What to produce:
Wherever the word "tkinter" shows up in the data, report the line it sits in.

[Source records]
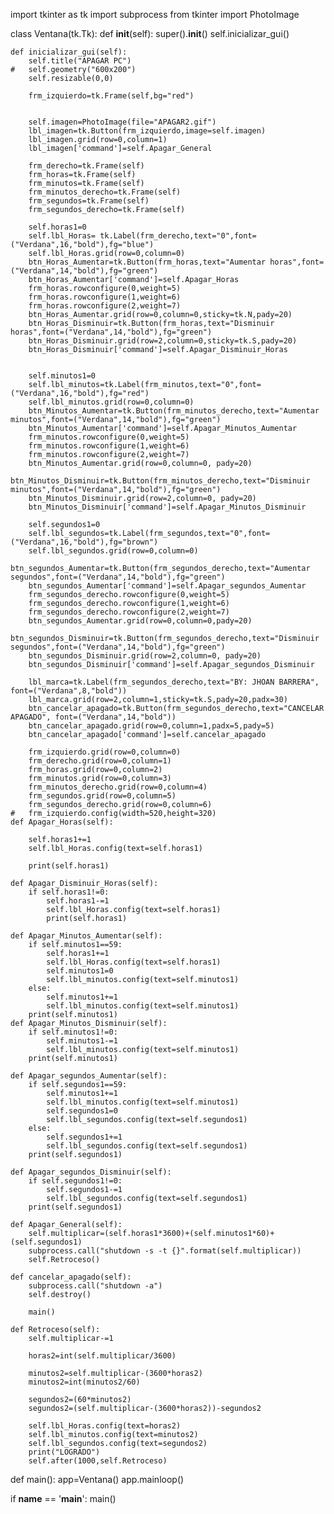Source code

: 
import tkinter as tk
import subprocess
from tkinter import PhotoImage

class Ventana(tk.Tk):
	def __init__(self):
		super().__init__()
		self.inicializar_gui()

	def inicializar_gui(self):
		self.title("APAGAR PC")
	#	self.geometry("600x200")
		self.resizable(0,0)

		frm_izquierdo=tk.Frame(self,bg="red")
		

		self.imagen=PhotoImage(file="APAGAR2.gif")
		lbl_imagen=tk.Button(frm_izquierdo,image=self.imagen)
		lbl_imagen.grid(row=0,column=1)
		lbl_imagen['command']=self.Apagar_General

		frm_derecho=tk.Frame(self)
		frm_horas=tk.Frame(self)
		frm_minutos=tk.Frame(self)
		frm_minutos_derecho=tk.Frame(self)
		frm_segundos=tk.Frame(self)
		frm_segundos_derecho=tk.Frame(self)

		self.horas1=0
		self.lbl_Horas= tk.Label(frm_derecho,text="0",font=("Verdana",16,"bold"),fg="blue")
		self.lbl_Horas.grid(row=0,column=0)
		btn_Horas_Aumentar=tk.Button(frm_horas,text="Aumentar horas",font=("Verdana",14,"bold"),fg="green")
		btn_Horas_Aumentar['command']=self.Apagar_Horas
		frm_horas.rowconfigure(0,weight=5)
		frm_horas.rowconfigure(1,weight=6)
		frm_horas.rowconfigure(2,weight=7)
		btn_Horas_Aumentar.grid(row=0,column=0,sticky=tk.N,pady=20)
		btn_Horas_Disminuir=tk.Button(frm_horas,text="Disminuir horas",font=("Verdana",14,"bold"),fg="green")
		btn_Horas_Disminuir.grid(row=2,column=0,sticky=tk.S,pady=20)
		btn_Horas_Disminuir['command']=self.Apagar_Disminuir_Horas


		self.minutos1=0
		self.lbl_minutos=tk.Label(frm_minutos,text="0",font=("Verdana",16,"bold"),fg="red")
		self.lbl_minutos.grid(row=0,column=0)
		btn_Minutos_Aumentar=tk.Button(frm_minutos_derecho,text="Aumentar minutos",font=("Verdana",14,"bold"),fg="green")
		btn_Minutos_Aumentar['command']=self.Apagar_Minutos_Aumentar
		frm_minutos.rowconfigure(0,weight=5)
		frm_minutos.rowconfigure(1,weight=6)
		frm_minutos.rowconfigure(2,weight=7)
		btn_Minutos_Aumentar.grid(row=0,column=0, pady=20)
		btn_Minutos_Disminuir=tk.Button(frm_minutos_derecho,text="Disminuir minutos",font=("Verdana",14,"bold"),fg="green")
		btn_Minutos_Disminuir.grid(row=2,column=0, pady=20)
		btn_Minutos_Disminuir['command']=self.Apagar_Minutos_Disminuir

		self.segundos1=0
		self.lbl_segundos=tk.Label(frm_segundos,text="0",font=("Verdana",16,"bold"),fg="brown")
		self.lbl_segundos.grid(row=0,column=0)
		btn_segundos_Aumentar=tk.Button(frm_segundos_derecho,text="Aumentar segundos",font=("Verdana",14,"bold"),fg="green")
		btn_segundos_Aumentar['command']=self.Apagar_segundos_Aumentar
		frm_segundos_derecho.rowconfigure(0,weight=5)
		frm_segundos_derecho.rowconfigure(1,weight=6)
		frm_segundos_derecho.rowconfigure(2,weight=7)
		btn_segundos_Aumentar.grid(row=0,column=0,pady=20)
		btn_segundos_Disminuir=tk.Button(frm_segundos_derecho,text="Disminuir segundos",font=("Verdana",14,"bold"),fg="green")
		btn_segundos_Disminuir.grid(row=2,column=0, pady=20)
		btn_segundos_Disminuir['command']=self.Apagar_segundos_Disminuir

		lbl_marca=tk.Label(frm_segundos_derecho,text="BY: JHOAN BARRERA", font=("Verdana",8,"bold"))
		lbl_marca.grid(row=2,column=1,sticky=tk.S,pady=20,padx=30)
		btn_cancelar_apagado=tk.Button(frm_segundos_derecho,text="CANCELAR APAGADO", font=("Verdana",14,"bold"))
		btn_cancelar_apagado.grid(row=0,column=1,padx=5,pady=5)
		btn_cancelar_apagado['command']=self.cancelar_apagado

		frm_izquierdo.grid(row=0,column=0)
		frm_derecho.grid(row=0,column=1)
		frm_horas.grid(row=0,column=2)
		frm_minutos.grid(row=0,column=3)
		frm_minutos_derecho.grid(row=0,column=4)
		frm_segundos.grid(row=0,column=5)
		frm_segundos_derecho.grid(row=0,column=6)
	#	frm_izquierdo.config(width=520,height=320)
	def Apagar_Horas(self):
		
		self.horas1+=1
		self.lbl_Horas.config(text=self.horas1)

		print(self.horas1)

	def Apagar_Disminuir_Horas(self):
		if self.horas1!=0:
			self.horas1-=1
			self.lbl_Horas.config(text=self.horas1)
			print(self.horas1)

	def Apagar_Minutos_Aumentar(self):
		if self.minutos1==59:
			self.horas1+=1
			self.lbl_Horas.config(text=self.horas1)
			self.minutos1=0
			self.lbl_minutos.config(text=self.minutos1)
		else:
			self.minutos1+=1
			self.lbl_minutos.config(text=self.minutos1)
		print(self.minutos1)
	def Apagar_Minutos_Disminuir(self):
		if self.minutos1!=0:
			self.minutos1-=1
			self.lbl_minutos.config(text=self.minutos1)
		print(self.minutos1)
		
	def Apagar_segundos_Aumentar(self):
		if self.segundos1==59:
			self.minutos1+=1
			self.lbl_minutos.config(text=self.minutos1)
			self.segundos1=0
			self.lbl_segundos.config(text=self.segundos1)
		else:	
			self.segundos1+=1
			self.lbl_segundos.config(text=self.segundos1)
		print(self.segundos1)

	def Apagar_segundos_Disminuir(self):
		if self.segundos1!=0:
			self.segundos1-=1
			self.lbl_segundos.config(text=self.segundos1)
		print(self.segundos1)

	def Apagar_General(self):
		self.multiplicar=(self.horas1*3600)+(self.minutos1*60)+(self.segundos1)
		subprocess.call("shutdown -s -t {}".format(self.multiplicar))
		self.Retroceso()

	def cancelar_apagado(self):
		subprocess.call("shutdown -a")
		self.destroy()

		main()

	def Retroceso(self):
		self.multiplicar-=1

		horas2=int(self.multiplicar/3600)

		minutos2=self.multiplicar-(3600*horas2)
		minutos2=int(minutos2/60)

		segundos2=(60*minutos2)
		segundos2=(self.multiplicar-(3600*horas2))-segundos2
		
		self.lbl_Horas.config(text=horas2)
		self.lbl_minutos.config(text=minutos2)
		self.lbl_segundos.config(text=segundos2)
		print("LOGRADO")
		self.after(1000,self.Retroceso)



def main():
	app=Ventana()
	app.mainloop()

if __name__ == '__main__':
	main()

Exercise solution:
import tkinter as tk
from tkinter import PhotoImage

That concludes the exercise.